Every town in this country seems to have at least one steward, one ambassador who is wired to create good. They typically aren’t elected or appointed or hired or even named. They just show up and give what they can.
For Olean, NY, that was Milo Belvees and, for years, his mission was the local Little League. It was through baseball that generations of area kids came to know him, the coach of the Cards, who somehow knew us all by name, knew our parents, knew our bat speeds. Years later, long after we’d hung up the polyester unis for good, he’d still greet you by name. “Louie, how are the parents?”
That was a small piece of Milo, who manned his corner of the globe, ensuring at the very least that his town would offer its kids the chance to learn the game. And once they had grown into halfway decent human beings, they’d find him at his quiet bar on the main drag – the Village Green – for a couple of beers and to talk of history, family and what would surely be another disappointing season for the Miami Dolphins.
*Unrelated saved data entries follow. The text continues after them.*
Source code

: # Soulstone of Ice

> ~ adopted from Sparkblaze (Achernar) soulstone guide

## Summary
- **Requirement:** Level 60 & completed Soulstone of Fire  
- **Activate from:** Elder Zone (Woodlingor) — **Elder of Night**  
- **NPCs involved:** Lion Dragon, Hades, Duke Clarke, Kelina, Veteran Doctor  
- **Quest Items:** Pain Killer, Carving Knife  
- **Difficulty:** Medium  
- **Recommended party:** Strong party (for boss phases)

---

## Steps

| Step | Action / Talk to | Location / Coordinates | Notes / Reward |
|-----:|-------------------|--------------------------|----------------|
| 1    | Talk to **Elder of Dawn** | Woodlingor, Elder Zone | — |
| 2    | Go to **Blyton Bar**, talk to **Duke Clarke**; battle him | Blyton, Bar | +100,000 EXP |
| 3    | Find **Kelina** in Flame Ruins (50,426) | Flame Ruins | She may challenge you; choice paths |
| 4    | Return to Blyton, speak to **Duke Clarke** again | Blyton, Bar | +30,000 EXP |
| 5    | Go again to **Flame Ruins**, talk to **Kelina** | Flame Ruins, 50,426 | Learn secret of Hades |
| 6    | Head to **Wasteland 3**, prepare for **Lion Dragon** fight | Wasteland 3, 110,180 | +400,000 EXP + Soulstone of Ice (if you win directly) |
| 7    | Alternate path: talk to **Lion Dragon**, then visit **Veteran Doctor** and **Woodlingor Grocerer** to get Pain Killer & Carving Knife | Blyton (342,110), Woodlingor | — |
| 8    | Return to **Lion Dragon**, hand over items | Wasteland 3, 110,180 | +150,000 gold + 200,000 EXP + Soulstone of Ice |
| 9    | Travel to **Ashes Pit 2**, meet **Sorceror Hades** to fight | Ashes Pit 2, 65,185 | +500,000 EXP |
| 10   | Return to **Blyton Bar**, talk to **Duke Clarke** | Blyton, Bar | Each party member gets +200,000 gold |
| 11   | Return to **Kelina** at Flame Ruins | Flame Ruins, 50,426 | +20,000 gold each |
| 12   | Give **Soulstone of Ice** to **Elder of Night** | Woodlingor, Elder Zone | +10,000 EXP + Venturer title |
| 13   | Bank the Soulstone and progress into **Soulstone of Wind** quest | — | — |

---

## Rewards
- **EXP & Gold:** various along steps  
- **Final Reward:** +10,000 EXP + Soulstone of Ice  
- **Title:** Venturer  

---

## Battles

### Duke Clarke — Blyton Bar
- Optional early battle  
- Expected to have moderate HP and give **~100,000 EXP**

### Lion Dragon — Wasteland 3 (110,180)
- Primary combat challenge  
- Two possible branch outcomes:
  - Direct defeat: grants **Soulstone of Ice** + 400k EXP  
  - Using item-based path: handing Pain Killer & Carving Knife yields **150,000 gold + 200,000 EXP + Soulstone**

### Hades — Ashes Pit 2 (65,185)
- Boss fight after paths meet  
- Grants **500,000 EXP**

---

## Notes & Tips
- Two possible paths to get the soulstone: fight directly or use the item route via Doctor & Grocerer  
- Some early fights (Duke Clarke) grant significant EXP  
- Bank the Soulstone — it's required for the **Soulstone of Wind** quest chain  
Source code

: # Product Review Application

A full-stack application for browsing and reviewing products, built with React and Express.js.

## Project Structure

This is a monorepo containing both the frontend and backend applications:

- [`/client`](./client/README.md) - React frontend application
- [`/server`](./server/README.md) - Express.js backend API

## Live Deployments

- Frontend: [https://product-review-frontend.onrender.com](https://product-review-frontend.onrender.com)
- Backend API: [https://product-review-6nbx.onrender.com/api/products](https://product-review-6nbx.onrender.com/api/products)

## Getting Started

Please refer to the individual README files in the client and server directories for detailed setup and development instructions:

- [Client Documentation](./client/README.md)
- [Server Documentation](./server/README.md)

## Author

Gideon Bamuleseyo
In the ensuing days following his sudden passing last week, his life and impact have come into full view. How obvious and defined they shine now, when the time to express our sincere appreciation has passed us. That regret compounds the loss.
Holiday seasons back home were never fully complete without a night at Milo’s Village Green, because it was quiet and comfortable, a place to reconnect and think and talk beneath the glow of a Sabres game. And because Milo was there, and there was and is a subtle comfort in knowing that some people and places stand firm, that history is worth recognizing and cherishing, and that not everything has to change so god damn quickly.  
I will miss Milo, his company, but I will continue to celebrate his contributions to my life and to those of many, many others. Thanks for the game, Milo.